**WHAT IS EXPECTED:** Once the pictures have been excluded, set down each remaining entry word for word.
(DATASET ENTRIES)
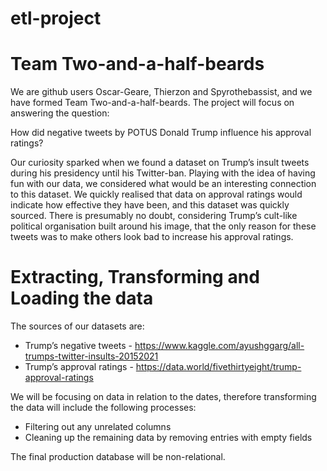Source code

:# etl-project

# Team Two-and-a-half-beards
We are github users Oscar-Geare, Thierzon and Spyrothebassist, and we have formed Team Two-and-a-half-beards. The project will focus on answering the question:

How did negative tweets by POTUS Donald Trump influence his approval ratings?

Our curiosity sparked when we found a dataset on Trump’s insult tweets during his presidency until his Twitter-ban. Playing with the idea of having fun with our data, we considered what would be an interesting connection to this dataset. We quickly realised that data on approval ratings would indicate how effective they have been, and this dataset was quickly sourced. There is presumably no doubt, considering Trump’s cult-like political organisation built around his image, that the only reason for these tweets was to make others look bad to increase his approval ratings.

# Extracting, Transforming and Loading the data
The sources of our datasets are:
* Trump’s negative tweets - https://www.kaggle.com/ayushggarg/all-trumps-twitter-insults-20152021
* Trump’s approval ratings - https://data.world/fivethirtyeight/trump-approval-ratings

We will be focusing on data in relation to the dates, therefore transforming the data will include the following processes:
* Filtering out any unrelated columns
* Cleaning up the remaining data by removing entries with empty fields

The final production database will be non-relational.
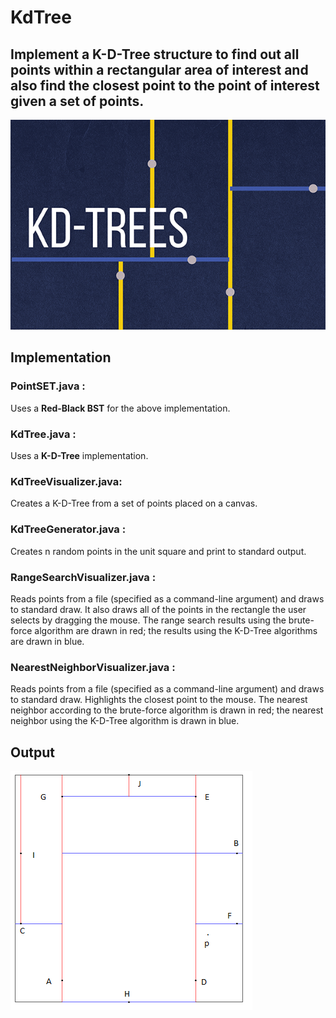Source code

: # KdTree

## Implement a K-D-Tree structure to find out all points within a rectangular area of interest and also find the closest point to the point of interest given a set of points.

<img src="kdtree/logo.png">

## Implementation

<h3> PointSET.java :</h3> Uses a <b>Red-Black BST</b> for the above implementation.
<h3> KdTree.java :</h3> Uses a <b>K-D-Tree</b> implementation.
<h3> KdTreeVisualizer.java:</h3> Creates a K-D-Tree from a set of points placed on a canvas.
<h3>KdTreeGenerator.java :</h3> Creates n random points in the unit square and print to standard output.
<h3>RangeSearchVisualizer.java :</h3> 
Reads points from a file (specified as a command-line argument) and draws to standard draw. It also draws all of the points in the rectangle the user selects by dragging the mouse.
The range search results using the brute-force algorithm are drawn in red; the results using the K-D-Tree algorithms are drawn in blue.
<h3>NearestNeighborVisualizer.java :</h3> 
Reads points from a file (specified as a command-line argument) and draws to standard draw. Highlights the closest point to the mouse.
The nearest neighbor according to the brute-force algorithm is drawn in red; the nearest neighbor using the K-D-Tree algorithm is drawn in blue. 

## Output

<img src="kdtree/circle10.png">
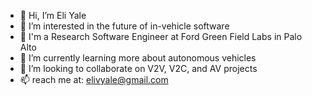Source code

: - 👋 Hi, I’m Eli Yale
- 👀 I’m interested in the future of in-vehicle software
- 🔨 I'm a Research Software Engineer at Ford Green Field Labs in Palo Alto
- 🌱 I’m currently learning more about autonomous vehicles
- 💞️ I’m looking to collaborate on V2V, V2C, and AV projects
- 📫 reach me at: elivyale@gmail.com

<!---
Elive2/Elive2 is a ✨ special ✨ repository because its `README.md` (this file) appears on your GitHub profile.
You can click the Preview link to take a look at your changes.
--->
(End DATASET ENTRIES)
**REPLY:**
Source code

:# etl-project

# Team Two-and-a-half-beards
We are github users Oscar-Geare, Thierzon and Spyrothebassist, and we have formed Team Two-and-a-half-beards. The project will focus on answering the question:

How did negative tweets by POTUS Donald Trump influence his approval ratings?

Our curiosity sparked when we found a dataset on Trump’s insult tweets during his presidency until his Twitter-ban. Playing with the idea of having fun with our data, we considered what would be an interesting connection to this dataset. We quickly realised that data on approval ratings would indicate how effective they have been, and this dataset was quickly sourced. There is presumably no doubt, considering Trump’s cult-like political organisation built around his image, that the only reason for these tweets was to make others look bad to increase his approval ratings.

# Extracting, Transforming and Loading the data
The sources of our datasets are:
* Trump’s negative tweets - https://www.kaggle.com/ayushggarg/all-trumps-twitter-insults-20152021
* Trump’s approval ratings - https://data.world/fivethirtyeight/trump-approval-ratings

We will be focusing on data in relation to the dates, therefore transforming the data will include the following processes:
* Filtering out any unrelated columns
* Cleaning up the remaining data by removing entries with empty fields

The final production database will be non-relational.
Source code

: # KdTree

## Implement a K-D-Tree structure to find out all points within a rectangular area of interest and also find the closest point to the point of interest given a set of points.

<img src="kdtree/logo.png">

## Implementation

<h3> PointSET.java :</h3> Uses a <b>Red-Black BST</b> for the above implementation.
<h3> KdTree.java :</h3> Uses a <b>K-D-Tree</b> implementation.
<h3> KdTreeVisualizer.java:</h3> Creates a K-D-Tree from a set of points placed on a canvas.
<h3>KdTreeGenerator.java :</h3> Creates n random points in the unit square and print to standard output.
<h3>RangeSearchVisualizer.java :</h3> 
Reads points from a file (specified as a command-line argument) and draws to standard draw. It also draws all of the points in the rectangle the user selects by dragging the mouse.
The range search results using the brute-force algorithm are drawn in red; the results using the K-D-Tree algorithms are drawn in blue.
<h3>NearestNeighborVisualizer.java :</h3> 
Reads points from a file (specified as a command-line argument) and draws to standard draw. Highlights the closest point to the mouse.
The nearest neighbor according to the brute-force algorithm is drawn in red; the nearest neighbor using the K-D-Tree algorithm is drawn in blue. 

## Output

<img src="kdtree/circle10.png">
Source code

: - 👋 Hi, I’m Eli Yale
- 👀 I’m interested in the future of in-vehicle software
- 🔨 I'm a Research Software Engineer at Ford Green Field Labs in Palo Alto
- 🌱 I’m currently learning more about autonomous vehicles
- 💞️ I’m looking to collaborate on V2V, V2C, and AV projects
- 📫 reach me at: elivyale@gmail.com

<!---
Elive2/Elive2 is a ✨ special ✨ repository because its `README.md` (this file) appears on your GitHub profile.
You can click the Preview link to take a look at your changes.
--->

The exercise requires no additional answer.